Quiz in tutorial on Friday March 7th


  1. For the TV data, compare the mean assessed value of home for the Urban, Rural and Small-town locations. If the initial test is significant, follow up with Scheffé-protected pairwise comparisons, and also comparisons of each location to the average of the other two. That's six follow-up tests, out of the infinitely many that are possible. For each test,
    1. What is the estimated value of each contrast you are testing? Use estimate or bring a calculator to the quiz.
    2. What is the value of the test statistic? The answer is a number. This means you must set up the pairwise comparisons yourself.
    3. What critical value are you using?
    4. What is your conclusion, if any? (Be able to state it in plain language.)

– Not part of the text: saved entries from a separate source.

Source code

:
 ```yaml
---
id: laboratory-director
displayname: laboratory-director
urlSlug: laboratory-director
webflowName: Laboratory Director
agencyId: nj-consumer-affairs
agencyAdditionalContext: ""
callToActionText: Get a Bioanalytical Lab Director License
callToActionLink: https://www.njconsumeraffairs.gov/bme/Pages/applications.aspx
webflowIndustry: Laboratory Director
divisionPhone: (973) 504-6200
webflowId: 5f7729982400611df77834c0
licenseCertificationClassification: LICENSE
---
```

    The remainder of the assignment is based on Chapter Four, Handout 6, and associated lecture material.
     

  2. In a study of customer satisfaction, a random sample of customers were surveyed for three retail outlets of a drug store chain, with two floor managers for each outlet. Thus, two independent random samples of customers were surveyed for each store, one for each manager.
    1. In the table below, make columns (how many?) giving contrasts for testing differences among outlets. Leave some room for the next part.
       
      Outlet Manager                                                                                                                        
      1 1
      1 2
      2 1
      2 2
      3 1
      3 2
    2. Now create columns with the contrasts for Manager nested within Outlet.
    3. Suppose the drug store chain has many outlets, and at least three or four floor managers for each outlet; they are on duty at different times. Describe how the data would be collected if both outlets and managers within outlets were random effects. How would it be different if they were fixed effects?

     
  3. Give original examples of two-factor studies (crossed, not nested), with
    1. Fixed effects
    2. Random effects on both factors.
    3. One fixed factor and one random (a mixed model).
    It does not matter whether these are three separate studies, or just different ways of doing the same study.
     
  4. In an experiment to study the effect of oven temperature upon the crustiness of bread, three temperatures were compared (1 = Low, 2 = Medium, 3 = High). Six huge "batches" of dough were prepared in the usual way, and these are regarded as a random sample from the population of all batches (fairly reasonable, and very typical). Two batches were randomly assigned to be cooked at each temperature, three loaves of bread were randomly selected from each batch for testing, and the "Crustiness" of each loaf was judged by expert tasters.

    In this experiment, the case is the loaf of bread. It is an example of "subsampling," which logically yields a nested design.

    The data are available in the file bread.data.

    The main question is whether crustiness of bread depends on temperature. A secondary question is whether there is any difference in crustiness from batch to batch. Carry out the appropriate tests. For each one, be able to state the numerical value of the test statistic and the p-value, and be able to describe the results in plain language. If the effect of temperature is significant, follow it up with Scheffé tests. (What are the denominator degrees of freedom?) Why would you not follow up the on Batch effect even if it is significant?